(Stored items)
*****
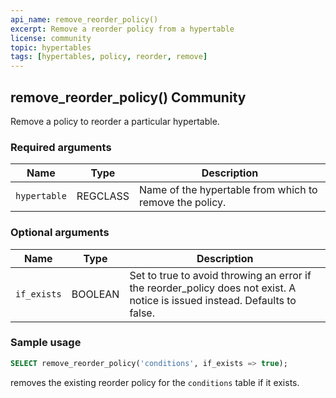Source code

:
```yaml
---
api_name: remove_reorder_policy()
excerpt: Remove a reorder policy from a hypertable
license: community
topic: hypertables
tags: [hypertables, policy, reorder, remove]
---
```


## remove_reorder_policy() <tag type="community">Community</tag> 
Remove a policy to reorder a particular hypertable.

### Required arguments

|Name|Type|Description|
|---|---|---|
| `hypertable` | REGCLASS | Name of the hypertable from which to remove the policy. |


### Optional arguments

|Name|Type|Description|
|---|---|---|
| `if_exists` | BOOLEAN |  Set to true to avoid throwing an error if the reorder_policy does not exist. A notice is issued instead. Defaults to false. |


### Sample usage 


```sql
SELECT remove_reorder_policy('conditions', if_exists => true);
```

removes the existing reorder policy for the `conditions` table if it exists.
*****
(Task instructions) The answer is the complete set of records, copied exactly, with pictures omitted.

(Answer below)
Source code

:
```yaml
---
api_name: remove_reorder_policy()
excerpt: Remove a reorder policy from a hypertable
license: community
topic: hypertables
tags: [hypertables, policy, reorder, remove]
---
```


## remove_reorder_policy() <tag type="community">Community</tag> 
Remove a policy to reorder a particular hypertable.

### Required arguments

|Name|Type|Description|
|---|---|---|
| `hypertable` | REGCLASS | Name of the hypertable from which to remove the policy. |


### Optional arguments

|Name|Type|Description|
|---|---|---|
| `if_exists` | BOOLEAN |  Set to true to avoid throwing an error if the reorder_policy does not exist. A notice is issued instead. Defaults to false. |


### Sample usage 


```sql
SELECT remove_reorder_policy('conditions', if_exists => true);
```

removes the existing reorder policy for the `conditions` table if it exists.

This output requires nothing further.